Highlights & Insights¶
- "Minimum Requirement" Test Philosophy: Rather than asking for advanced judgments, the benchmark asks if systems can perform tasks humans find trivial. This "floor test" exposes fundamental flaws more effectively than complex tests.
- Scalability of Synthetic Degradation: The finding that manual filtering isn't strictly necessary for reliable benchmarking lowers the barrier for constructing large-scale T2LV evaluation benchmarks.
- First expansion to hour-level video evaluation: Covering videos up to 3 hours, it fills the gap in validating long video evaluation metrics compared to existing benchmarks limited to seconds.
Limitations & Future Work¶
- Synthetic degradations may not fully simulate real T2V generation artifacts (e.g., semantic drift, character inconsistency).
- Source videos are real rather than AI-generated, missing specific T2V artifacts like flickering or warping.
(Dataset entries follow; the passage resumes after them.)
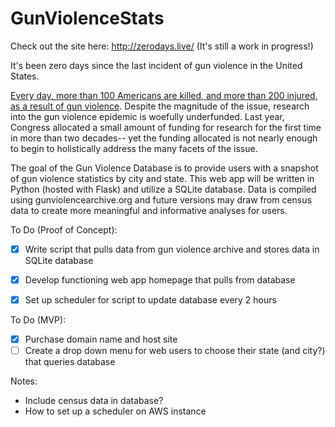# GunViolenceStats

Check out the site here: http://zerodays.live/
(It's still a work in progress!)

It's been zero days since the last incident of gun violence in the United States.

[Every day, more than 100 Americans are killed, and more than 200 injured, as a result of gun violence](//everytownresearch.org). Despite the magnitude of the issue, research into the gun violence epidemic is woefully underfunded. Last year, Congress allocated a small amount of funding for research for the first time in more than two decades-- yet the funding allocated is not nearly enough to begin to holistically address the many facets of the issue.

The goal of the Gun Violence Database is to provide users with a snapshot of gun violence statistics by city and state. This web app will be written in Python (hosted with Flask) and utilize a SQLite database. Data is compiled using gunviolencearchive.org and future versions may draw from census data to create more meaningful and informative analyses for users. 

To Do (Proof of Concept):
- [x] Write script that pulls data from gun violence archive and stores data in SQLite database
- [x] Develop functioning web app homepage that pulls from database 
- [x] Set up scheduler for script to update database every 2 hours 


To Do (MVP):
- [x] Purchase domain name and host site 
- [ ] Create a drop down menu for web users to choose their state (and city?) that queries database

Notes:
- Include census data in database?
- How to set up a scheduler on AWS instance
- Degradation was only applied to 5 segments; the impact of degradation density was not fully explored.
- Large models like GPT-5 are limited by context length and cannot process every frame, losing inter-frame details.
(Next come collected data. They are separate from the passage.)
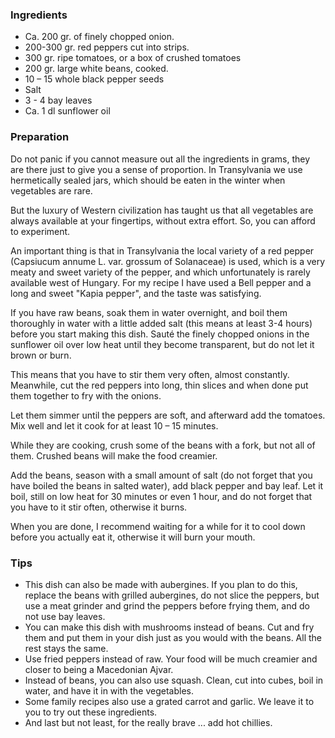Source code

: 
### Ingredients
- Ca. 200 gr. of finely chopped onion.
- 200-300 gr. red peppers cut into strips.
- 300 gr. ripe tomatoes, or a box of crushed tomatoes
- 200 gr. large white beans, cooked.
- 10 – 15 whole black pepper seeds
- Salt
- 3 - 4 bay leaves
- Ca. 1 dl sunflower oil

### Preparation
Do not panic if you cannot measure out all the ingredients in grams, they are there just to give you a sense of proportion. In Transylvania we use hermetically sealed jars, which should be eaten in the winter when vegetables are rare.

 But the luxury of Western civilization has taught us that all vegetables are always available at your fingertips, without extra effort. So, you can afford to experiment.

 An important thing is that in Transylvania the local variety of a red pepper (Capsiucum annume L. var. grossum of Solanaceae) is used, which is a very meaty and sweet variety of the pepper, and which unfortunately is rarely available west of Hungary. For my recipe I have used a Bell pepper and a long and sweet "Kapia pepper", and the taste was satisfying.

 If you have raw beans, soak them in water overnight, and boil them thoroughly in water with a little added salt (this means at least 3-4 hours) before you start making this dish. Sauté the finely chopped onions in the sunflower oil over low heat until they become transparent, but do not let it brown or burn.

 This means that you have to stir them very often, almost constantly. Meanwhile, cut the red peppers into long, thin slices and when done put them together to fry with the onions.

 Let them simmer until the peppers are soft, and afterward add the tomatoes. Mix well and let it cook for at least 10 – 15 minutes.

 While they are cooking, crush some of the beans with a fork, but not all of them. Crushed beans will make the food creamier.

 Add the beans, season with a small amount of salt (do not forget that you have boiled the beans in salted water), add black pepper and bay leaf. Let it boil, still on low heat for 30 minutes or even 1 hour, and do not forget that you have to it stir often, otherwise it burns.

 When you are done, I recommend waiting for a while for it to cool down before you actually eat it, otherwise it will burn your mouth.

### Tips
- This dish can also be made with aubergines. If you plan to do this, replace the beans with grilled aubergines, do not slice the peppers, but use a meat grinder and grind the peppers before frying them, and do not use bay leaves.
- You can make this dish with mushrooms instead of beans. Cut and fry them and put them in your dish just as you would with the beans. All the rest stays the same.
- Use fried peppers instead of raw. Your food will be much creamier and closer to being a Macedonian Ajvar.
- Instead of beans, you can also use squash. Clean, cut into cubes, boil in water, and have it in with the vegetables.
- Some family recipes also use a grated carrot and garlic. We leave it to you to try out these ingredients.
- And last but not least, for the really brave ... add hot chillies.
- The Spearman correlation p-values for duration were not significant at the 0.05 level, implying duration effects are "trends" rather than strong effects.
Related Work & Insights¶
- vs VBench: VBench provides 16-dimensional fine-grained human annotations but is limited to 3.3s. SLVMEval covers 10 dimensions but scales to hour-long videos; the two are complementary.
- vs UVE-Bench: Focuses on LM-based meta-evaluation but with a maximum video length of only 6.1s. SLVMEval’s durations are over 1700x longer.
- vs VideoScore: As a test subject, VideoScore performs poorly on SLVMEval, confirming the need for metrics specifically designed for long videos.
Rating¶
- Novelty: ⭐⭐⭐⭐ First T2V meta-evaluation benchmark for long videos; synthetic degradation + filtering methodology is valuable.
- Experimental Thoroughness: ⭐⭐⭐⭐ Comprehensive comparison of 8 systems across 10 dimensions, including human baselines and duration analysis.
- Writing Quality: ⭐⭐⭐⭐ Clear definitions and easy-to-understand Algorithm 1.
- Value: ⭐⭐⭐⭐ Precisely identifies bottlenecks in long video evaluation (semantics + temporal), providing a clear research direction for the community.